* Problem *
For this exercise, return only the lines in the records below from the one holding "Value Set |" through the one holding "Verify Properties: Admins", including both, exactly as they appear and without pictures.

* Provided data *
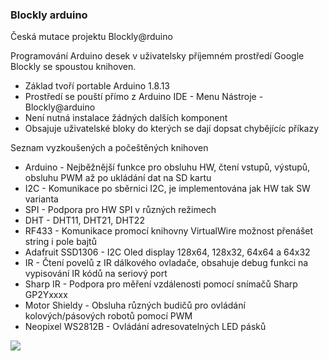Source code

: ### Blockly arduino

Česká mutace projektu Blockly@rduino

Programování Arduino desek v uživatelsky příjemném prostředí Google Blockly se spoustou knihoven.
- Základ tvoří portable Arduino 1.8.13
- Prostředí se pouští přímo z Arduino IDE - Menu Nástroje - Blockly@arduino
- Není nutná instalace žádných dalších komponent
- Obsajuje uživatelské bloky do kterých se dají dopsat chybějícíc příkazy

Seznam vyzkoušených a počeštěných knihoven
- Arduino - Nejběžnější funkce pro obsluhu HW, čtení vstupů, výstupů, obsluhu PWM až po ukládání dat na SD kartu
- I2C - Komunikace po sběrnici I2C, je implementována jak HW tak SW varianta
- SPI - Podpora pro HW SPI v různých režimech
- DHT - DHT11, DHT21, DHT22
- RF433 - Komunikace promocí knihovny VirtualWire možnost přenášet string i pole bajtů
- Adafruit SSD1306 - I2C Oled display 128x64, 128x32, 64x64 a 64x32
- IR - Čtení povelů z IR dálkového ovladače, obsahuje debug funkci na vypisování IR kódů na seriový port
- Sharp IR - Podpora pro měření vzdálenosti pomocí snímačů Sharp GP2Yxxxx
- Motor Shieldy - Obsluha různých budičů pro ovládání kolových/pásových robotů pomocí PWM
- Neopixel WS2812B - Ovládání adresovatelných LED pásků

![](https://github.com/milikiller/arduino/blob/master/nahled.png?raw=true)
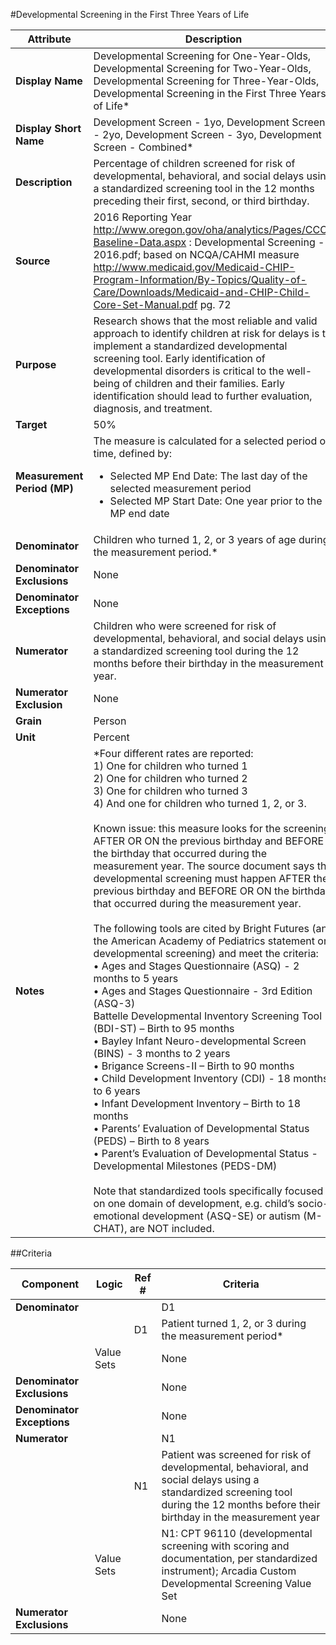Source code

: #Developmental Screening in the First Three Years of Life

|Attribute|Description|
|---------|-----------|
|**Display Name**|Developmental Screening for One-Year-Olds, Developmental Screening for Two-Year-Olds, Developmental Screening for Three-Year-Olds, Developmental Screening in the First Three Years of Life*|
|**Display Short Name**|Development Screen - 1yo, Development Screen - 2yo, Development Screen - 3yo, Development Screen - Combined*|
|**Description**|Percentage of children screened for risk of developmental, behavioral, and social delays using a standardized screening tool in the 12 months preceding their first, second, or third birthday.|
|**Source**|2016 Reporting Year http://www.oregon.gov/oha/analytics/Pages/CCO-Baseline-Data.aspx : Developmental Screening - 2016.pdf; based on NCQA/CAHMI measure http://www.medicaid.gov/Medicaid-CHIP-Program-Information/By-Topics/Quality-of-Care/Downloads/Medicaid-and-CHIP-Child-Core-Set-Manual.pdf pg. 72|
|**Purpose**| Research shows that the most reliable and valid approach to identify children at risk for delays is to implement a standardized developmental screening tool. Early identification of developmental disorders is critical to the well-being of children and their families. Early identification should lead to further evaluation, diagnosis, and treatment. |
|**Target**|50%|
|**Measurement Period (MP)**| The measure is calculated for a selected period of time, defined by:<ul><li>Selected MP End Date: The last day of the selected measurement period</li><li> Selected MP Start Date: One year prior to the MP end date </li></ul>
|**Denominator**|Children who turned 1, 2, or 3 years of age during the measurement period.*|
|**Denominator Exclusions**|None|
|**Denominator Exceptions**|None|
|**Numerator**|Children who were screened for risk of developmental, behavioral, and social delays using a standardized screening tool during the 12 months before their birthday in the measurement year.|
|**Numerator Exclusion**|None|
|**Grain**|Person|
|**Unit**|Percent|
|**Notes**|*Four different rates are reported:<br>1) One for children who turned 1<br>2) One for children who turned 2<br>3) One for children who turned 3<br>4) And one for children who turned 1, 2, or 3.<br><br>Known issue: this measure looks for the screening AFTER OR ON the previous birthday and BEFORE the birthday that occurred during the measurement year. The source document says the developmental screening must happen AFTER the previous birthday and BEFORE OR ON the birthday that occurred during the measurement year.<br><br>The following tools are cited by Bright Futures (and the American Academy of Pediatrics statement on developmental screening) and meet the criteria:<br>• Ages and Stages Questionnaire (ASQ) - 2 months to 5 years<br>• Ages and Stages Questionnaire - 3rd Edition (ASQ-3)<br>Battelle Developmental Inventory Screening Tool (BDI-ST) – Birth to 95 months<br>• Bayley Infant Neuro-developmental Screen (BINS) - 3 months to 2 years<br>• Brigance Screens-II – Birth to 90 months<br>• Child Development Inventory (CDI) - 18 months to 6 years<br>• Infant Development Inventory – Birth to 18 months<br>• Parents’ Evaluation of Developmental Status (PEDS) – Birth to 8 years<br>• Parent’s Evaluation of Developmental Status - Developmental Milestones (PEDS-DM)<br><br>Note that standardized tools specifically focused on one domain of development, e.g. child’s socio-emotional development (ASQ-SE) or autism (M-CHAT), are NOT included. |


##Criteria

|Component|Logic|Ref #|Criteria|
|---------|-----|-------|--------|
|**Denominator**| | | D1 |
| | | D1 | Patient turned 1, 2, or 3 during the measurement period* |
| | Value Sets | | None |
|**Denominator Exclusions**| | | None |
|**Denominator Exceptions**| | | None |
|**Numerator**| | | N1 |
| | | N1 | Patient was screened for risk of developmental, behavioral, and social delays using a standardized screening tool during the 12 months before their birthday in the measurement year |
| | Value Sets | | N1: CPT 96110 (developmental screening with scoring and documentation, per standardized instrument); Arcadia Custom Developmental Screening Value Set |
|**Numerator Exclusions**| | | None |
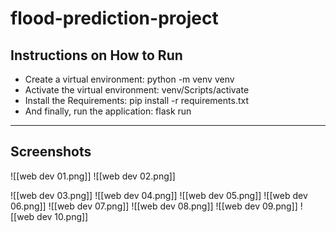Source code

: # flood-prediction-project

## Instructions on How to Run

- Create a virtual environment: python -m venv venv
- Activate the virtual environment: venv/Scripts/activate
- Install the Requirements: pip install -r requirements.txt
- And finally, run the application: flask run
----

## Screenshots

![[web dev 01.png]]
![[web dev 02.png]]

![[web dev 03.png]]
![[web dev 04.png]]
![[web dev 05.png]]
![[web dev 06.png]]
![[web dev 07.png]]
![[web dev 08.png]]
![[web dev 09.png]]
![[web dev 10.png]]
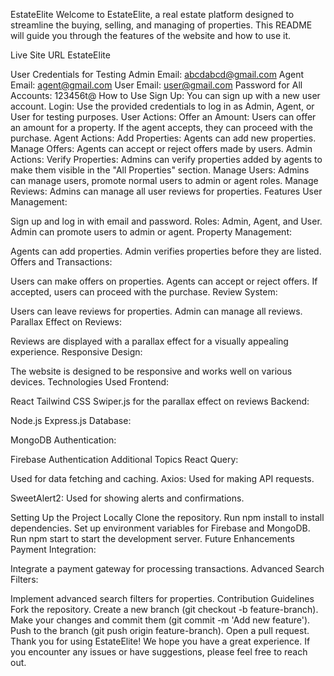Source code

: EstateElite
Welcome to EstateElite, a real estate platform designed to streamline the buying, selling, and managing of properties. This README will guide you through the features of the website and how to use it.

Live Site URL
EstateElite

User Credentials for Testing
Admin Email: abcdabcd@gmail.com
Agent Email: agent@gmail.com
User Email: user@gmail.com
Password for All Accounts: 123456t@
How to Use
Sign Up: You can sign up with a new user account.
Login: Use the provided credentials to log in as Admin, Agent, or User for testing purposes.
User Actions:
Offer an Amount: Users can offer an amount for a property. If the agent accepts, they can proceed with the purchase.
Agent Actions:
Add Properties: Agents can add new properties.
Manage Offers: Agents can accept or reject offers made by users.
Admin Actions:
Verify Properties: Admins can verify properties added by agents to make them visible in the "All Properties" section.
Manage Users: Admins can manage users, promote normal users to admin or agent roles.
Manage Reviews: Admins can manage all user reviews for properties.
Features
User Management:

Sign up and log in with email and password.
Roles: Admin, Agent, and User.
Admin can promote users to admin or agent.
Property Management:

Agents can add properties.
Admin verifies properties before they are listed.
Offers and Transactions:

Users can make offers on properties.
Agents can accept or reject offers.
If accepted, users can proceed with the purchase.
Review System:

Users can leave reviews for properties.
Admin can manage all reviews.
Parallax Effect on Reviews:

Reviews are displayed with a parallax effect for a visually appealing experience.
Responsive Design:

The website is designed to be responsive and works well on various devices.
Technologies Used
Frontend:

React
Tailwind CSS
Swiper.js for the parallax effect on reviews
Backend:

Node.js
Express.js
Database:

MongoDB
Authentication:

Firebase Authentication
Additional Topics
React Query:

Used for data fetching and caching.
Axios:
Used for making API requests.

SweetAlert2:
Used for showing alerts and confirmations.

Setting Up the Project Locally
Clone the repository.
Run npm install to install dependencies.
Set up environment variables for Firebase and MongoDB.
Run npm start to start the development server.
Future Enhancements
Payment Integration:

Integrate a payment gateway for processing transactions.
Advanced Search Filters:

Implement advanced search filters for properties.
Contribution Guidelines
Fork the repository.
Create a new branch (git checkout -b feature-branch).
Make your changes and commit them (git commit -m 'Add new feature').
Push to the branch (git push origin feature-branch).
Open a pull request.
Thank you for using EstateElite! We hope you have a great experience. If you encounter any issues or have suggestions, please feel free to reach out.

* Task result *
| | Value Sets | | N1: CPT 96110 (developmental screening with scoring and documentation, per standardized instrument); Arcadia Custom Developmental Screening Value Set |
|**Numerator Exclusions**| | | None |
Source code

: # flood-prediction-project

## Instructions on How to Run

- Create a virtual environment: python -m venv venv
- Activate the virtual environment: venv/Scripts/activate
- Install the Requirements: pip install -r requirements.txt
- And finally, run the application: flask run
----

## Screenshots

![[web dev 01.png]]
![[web dev 02.png]]

![[web dev 03.png]]
![[web dev 04.png]]
![[web dev 05.png]]
![[web dev 06.png]]
![[web dev 07.png]]
![[web dev 08.png]]
![[web dev 09.png]]
![[web dev 10.png]]
Source code

: EstateElite
Welcome to EstateElite, a real estate platform designed to streamline the buying, selling, and managing of properties. This README will guide you through the features of the website and how to use it.

Live Site URL
EstateElite

User Credentials for Testing
Admin Email: abcdabcd@gmail.com
Agent Email: agent@gmail.com
User Email: user@gmail.com
Password for All Accounts: 123456t@
How to Use
Sign Up: You can sign up with a new user account.
Login: Use the provided credentials to log in as Admin, Agent, or User for testing purposes.
User Actions:
Offer an Amount: Users can offer an amount for a property. If the agent accepts, they can proceed with the purchase.
Agent Actions:
Add Properties: Agents can add new properties.
Manage Offers: Agents can accept or reject offers made by users.
Admin Actions:
Verify Properties: Admins can verify properties added by agents to make them visible in the "All Properties" section.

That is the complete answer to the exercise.